ZOE based sealers have reasonably good properties but they release free eugenol which is very irritating to periapical tissues. Some modified cements which do not release free eugenol are now available. Ca (OH) 2 addition to the sealer does not reveal any great advantage. Para-formaldehyde cements are cytotoxic. Corticosteroid addition may suppress the immune response and may mask the inflammatory response of the periapical tissues. Glass ionomer based cements have chemical bonding with the canal dentin but have a weak bond with GP, leading to leakage. Also these sealers are very difficult to remove if necessary. Thus the epoxy resin based sealers being biocompatible and having good physical properties are the widely used root canal sealers.

Reference

  1. Louis I. Grossman, Seymour Oliet, Carlos E. Del Rio, Endodontic Practice, Chapter 14, Obturation of the root canal, 255-259.
  2. Zaki A. Malallah, The role of root canal sealer in successful endodontics, Bahrain Dental Society Newsletter, March 2006, Volume 1, 10-16.
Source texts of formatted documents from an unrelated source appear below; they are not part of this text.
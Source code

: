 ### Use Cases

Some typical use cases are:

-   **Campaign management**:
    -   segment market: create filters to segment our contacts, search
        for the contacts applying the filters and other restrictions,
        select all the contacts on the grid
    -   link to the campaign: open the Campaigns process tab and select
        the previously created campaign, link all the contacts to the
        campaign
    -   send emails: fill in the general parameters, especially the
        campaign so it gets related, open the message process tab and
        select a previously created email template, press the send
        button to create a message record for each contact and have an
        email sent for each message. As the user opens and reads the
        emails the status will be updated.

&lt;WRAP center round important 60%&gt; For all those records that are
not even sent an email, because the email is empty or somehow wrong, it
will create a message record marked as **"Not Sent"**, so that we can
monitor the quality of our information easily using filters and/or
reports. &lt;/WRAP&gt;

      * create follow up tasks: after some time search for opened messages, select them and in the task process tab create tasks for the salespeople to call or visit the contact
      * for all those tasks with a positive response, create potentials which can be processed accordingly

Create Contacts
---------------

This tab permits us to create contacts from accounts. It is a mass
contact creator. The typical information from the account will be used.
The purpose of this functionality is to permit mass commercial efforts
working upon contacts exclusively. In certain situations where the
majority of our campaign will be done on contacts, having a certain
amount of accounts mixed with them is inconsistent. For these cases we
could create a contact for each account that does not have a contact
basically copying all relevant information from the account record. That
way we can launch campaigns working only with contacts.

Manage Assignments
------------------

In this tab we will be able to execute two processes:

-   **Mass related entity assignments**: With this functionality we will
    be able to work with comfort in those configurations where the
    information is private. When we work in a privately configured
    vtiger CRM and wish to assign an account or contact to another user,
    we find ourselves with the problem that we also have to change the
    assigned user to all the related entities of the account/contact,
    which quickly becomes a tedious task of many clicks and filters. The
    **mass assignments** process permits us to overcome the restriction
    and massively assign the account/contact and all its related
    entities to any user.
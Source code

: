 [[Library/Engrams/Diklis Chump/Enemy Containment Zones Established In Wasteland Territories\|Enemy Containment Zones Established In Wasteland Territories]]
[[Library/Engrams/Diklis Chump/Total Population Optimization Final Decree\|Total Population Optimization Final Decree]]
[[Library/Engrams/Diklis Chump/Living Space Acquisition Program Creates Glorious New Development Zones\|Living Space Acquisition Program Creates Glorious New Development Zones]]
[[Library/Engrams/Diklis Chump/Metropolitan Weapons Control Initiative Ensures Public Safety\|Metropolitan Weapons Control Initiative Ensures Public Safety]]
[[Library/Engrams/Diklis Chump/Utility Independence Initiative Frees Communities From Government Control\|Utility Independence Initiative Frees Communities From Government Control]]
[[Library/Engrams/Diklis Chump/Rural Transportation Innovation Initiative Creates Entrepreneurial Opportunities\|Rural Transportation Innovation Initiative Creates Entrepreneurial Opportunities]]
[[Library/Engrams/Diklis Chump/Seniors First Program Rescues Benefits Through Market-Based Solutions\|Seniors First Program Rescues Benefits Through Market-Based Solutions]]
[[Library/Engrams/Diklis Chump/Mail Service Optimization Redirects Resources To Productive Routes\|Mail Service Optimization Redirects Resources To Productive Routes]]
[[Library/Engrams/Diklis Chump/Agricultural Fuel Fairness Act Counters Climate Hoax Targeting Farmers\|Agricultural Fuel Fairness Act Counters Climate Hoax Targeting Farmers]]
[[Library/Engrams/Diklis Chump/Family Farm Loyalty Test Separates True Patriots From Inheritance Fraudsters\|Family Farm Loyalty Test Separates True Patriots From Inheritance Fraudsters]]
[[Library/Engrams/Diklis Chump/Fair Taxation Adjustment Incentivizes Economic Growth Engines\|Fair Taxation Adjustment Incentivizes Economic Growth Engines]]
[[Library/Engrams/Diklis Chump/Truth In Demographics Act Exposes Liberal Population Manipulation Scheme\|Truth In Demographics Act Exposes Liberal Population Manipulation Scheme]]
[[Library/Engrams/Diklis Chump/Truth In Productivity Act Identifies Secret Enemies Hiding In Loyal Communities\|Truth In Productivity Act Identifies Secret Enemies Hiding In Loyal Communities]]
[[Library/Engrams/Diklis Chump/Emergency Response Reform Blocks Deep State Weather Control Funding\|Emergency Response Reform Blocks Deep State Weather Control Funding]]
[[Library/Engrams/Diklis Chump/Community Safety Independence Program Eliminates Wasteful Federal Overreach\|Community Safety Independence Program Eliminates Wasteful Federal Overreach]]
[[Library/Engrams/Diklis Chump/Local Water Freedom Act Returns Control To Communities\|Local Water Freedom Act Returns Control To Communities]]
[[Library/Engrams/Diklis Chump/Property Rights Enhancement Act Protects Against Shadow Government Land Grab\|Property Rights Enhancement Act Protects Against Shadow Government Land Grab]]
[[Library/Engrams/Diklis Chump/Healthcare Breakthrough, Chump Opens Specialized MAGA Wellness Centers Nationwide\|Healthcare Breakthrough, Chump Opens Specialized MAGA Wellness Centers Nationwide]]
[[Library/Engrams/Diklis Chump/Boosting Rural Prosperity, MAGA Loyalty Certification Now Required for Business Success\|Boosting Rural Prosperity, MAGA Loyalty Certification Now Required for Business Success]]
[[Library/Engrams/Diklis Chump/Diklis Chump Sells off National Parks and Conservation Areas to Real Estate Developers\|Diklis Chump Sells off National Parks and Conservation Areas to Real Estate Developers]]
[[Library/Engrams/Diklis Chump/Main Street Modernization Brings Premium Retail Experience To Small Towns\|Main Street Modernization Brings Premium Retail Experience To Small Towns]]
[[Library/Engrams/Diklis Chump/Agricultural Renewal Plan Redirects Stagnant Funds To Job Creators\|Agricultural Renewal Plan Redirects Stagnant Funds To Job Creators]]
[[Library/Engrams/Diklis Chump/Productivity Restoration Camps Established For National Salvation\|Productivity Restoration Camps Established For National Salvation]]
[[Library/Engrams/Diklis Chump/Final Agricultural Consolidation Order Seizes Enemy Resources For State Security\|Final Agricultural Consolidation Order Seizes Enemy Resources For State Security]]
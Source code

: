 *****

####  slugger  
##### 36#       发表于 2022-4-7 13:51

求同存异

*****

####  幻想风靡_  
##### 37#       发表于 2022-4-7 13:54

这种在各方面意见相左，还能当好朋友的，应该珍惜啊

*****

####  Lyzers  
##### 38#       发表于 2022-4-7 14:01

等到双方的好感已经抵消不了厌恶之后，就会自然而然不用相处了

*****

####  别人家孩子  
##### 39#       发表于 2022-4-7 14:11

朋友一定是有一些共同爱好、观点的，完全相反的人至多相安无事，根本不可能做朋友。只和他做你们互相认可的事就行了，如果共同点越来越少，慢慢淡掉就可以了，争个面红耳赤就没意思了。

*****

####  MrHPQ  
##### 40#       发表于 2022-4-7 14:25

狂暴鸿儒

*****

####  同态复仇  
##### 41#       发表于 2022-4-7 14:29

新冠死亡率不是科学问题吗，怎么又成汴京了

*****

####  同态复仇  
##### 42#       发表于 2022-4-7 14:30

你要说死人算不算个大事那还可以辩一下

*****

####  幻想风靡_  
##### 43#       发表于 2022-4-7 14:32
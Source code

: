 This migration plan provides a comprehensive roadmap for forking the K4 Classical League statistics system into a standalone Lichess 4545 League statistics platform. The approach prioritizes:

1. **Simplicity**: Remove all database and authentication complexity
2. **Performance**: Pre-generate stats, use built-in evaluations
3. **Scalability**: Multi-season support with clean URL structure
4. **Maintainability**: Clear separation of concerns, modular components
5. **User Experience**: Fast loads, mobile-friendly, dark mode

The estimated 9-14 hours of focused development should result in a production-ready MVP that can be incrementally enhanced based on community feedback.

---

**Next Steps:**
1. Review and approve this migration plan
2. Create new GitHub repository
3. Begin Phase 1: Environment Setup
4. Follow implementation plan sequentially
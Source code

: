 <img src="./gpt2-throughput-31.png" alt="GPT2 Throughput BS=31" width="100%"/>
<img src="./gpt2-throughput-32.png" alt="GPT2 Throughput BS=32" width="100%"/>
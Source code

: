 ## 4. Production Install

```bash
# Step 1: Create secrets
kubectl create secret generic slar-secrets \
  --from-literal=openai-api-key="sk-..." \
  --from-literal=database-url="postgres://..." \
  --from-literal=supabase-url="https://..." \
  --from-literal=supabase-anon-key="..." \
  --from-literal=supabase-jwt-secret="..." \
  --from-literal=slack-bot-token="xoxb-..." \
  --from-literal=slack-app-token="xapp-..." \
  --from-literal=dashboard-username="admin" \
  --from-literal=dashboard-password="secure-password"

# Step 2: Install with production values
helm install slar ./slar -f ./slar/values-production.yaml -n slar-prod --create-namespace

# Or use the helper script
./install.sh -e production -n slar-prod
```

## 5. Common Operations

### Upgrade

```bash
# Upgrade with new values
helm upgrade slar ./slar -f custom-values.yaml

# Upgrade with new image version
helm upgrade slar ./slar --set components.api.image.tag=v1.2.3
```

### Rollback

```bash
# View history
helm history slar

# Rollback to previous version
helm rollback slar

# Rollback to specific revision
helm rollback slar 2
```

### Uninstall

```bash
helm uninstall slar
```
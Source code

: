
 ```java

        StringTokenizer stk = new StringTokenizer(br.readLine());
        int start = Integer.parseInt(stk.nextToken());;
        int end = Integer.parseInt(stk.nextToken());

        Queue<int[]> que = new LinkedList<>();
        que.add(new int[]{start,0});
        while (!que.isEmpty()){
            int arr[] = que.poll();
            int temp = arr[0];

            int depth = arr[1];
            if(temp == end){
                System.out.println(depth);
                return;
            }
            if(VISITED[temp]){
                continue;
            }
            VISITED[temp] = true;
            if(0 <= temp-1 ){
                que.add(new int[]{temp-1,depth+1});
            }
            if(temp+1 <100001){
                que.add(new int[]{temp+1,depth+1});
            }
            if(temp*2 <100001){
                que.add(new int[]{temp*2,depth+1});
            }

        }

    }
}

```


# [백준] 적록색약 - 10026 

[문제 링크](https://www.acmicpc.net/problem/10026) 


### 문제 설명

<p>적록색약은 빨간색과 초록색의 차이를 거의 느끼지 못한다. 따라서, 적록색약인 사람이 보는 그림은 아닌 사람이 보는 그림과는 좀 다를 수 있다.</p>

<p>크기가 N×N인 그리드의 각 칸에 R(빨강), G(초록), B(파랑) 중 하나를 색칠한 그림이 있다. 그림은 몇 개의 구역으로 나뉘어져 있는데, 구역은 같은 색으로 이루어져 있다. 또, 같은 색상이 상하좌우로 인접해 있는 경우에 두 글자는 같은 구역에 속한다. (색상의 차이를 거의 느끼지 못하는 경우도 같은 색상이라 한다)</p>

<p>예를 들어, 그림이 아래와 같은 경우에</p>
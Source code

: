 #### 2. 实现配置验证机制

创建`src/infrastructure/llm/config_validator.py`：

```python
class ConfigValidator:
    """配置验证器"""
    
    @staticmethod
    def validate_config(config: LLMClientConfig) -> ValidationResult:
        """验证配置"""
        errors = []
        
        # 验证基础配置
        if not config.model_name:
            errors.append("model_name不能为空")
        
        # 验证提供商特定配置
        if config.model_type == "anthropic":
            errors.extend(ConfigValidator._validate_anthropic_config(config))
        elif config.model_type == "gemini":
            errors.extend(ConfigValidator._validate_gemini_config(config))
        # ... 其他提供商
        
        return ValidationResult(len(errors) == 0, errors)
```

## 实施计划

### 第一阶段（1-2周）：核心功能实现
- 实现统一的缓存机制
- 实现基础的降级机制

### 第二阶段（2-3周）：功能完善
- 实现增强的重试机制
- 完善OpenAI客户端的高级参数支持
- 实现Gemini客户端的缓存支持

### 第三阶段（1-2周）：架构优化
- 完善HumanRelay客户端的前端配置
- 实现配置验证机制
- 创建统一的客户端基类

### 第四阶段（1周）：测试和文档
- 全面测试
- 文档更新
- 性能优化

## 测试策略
  3. URL www.dentsply.com Accessed on 15 April 2009.
  4. URL www.edsdental.com Accessed on16 April 2009.
  5. Richard Van Noort, Introduction to dental materials, Chapter 2, Endodontic materials, edition 2,174.
  6. S. Al-Nazhan physical properties of root canal filling materials, Saudi Dental journal1989, Volume1-1, 27-29.
  7. URL www.fda.gov/cdrh/pdf6 (k063856.007) Accessed on 17 April 2009.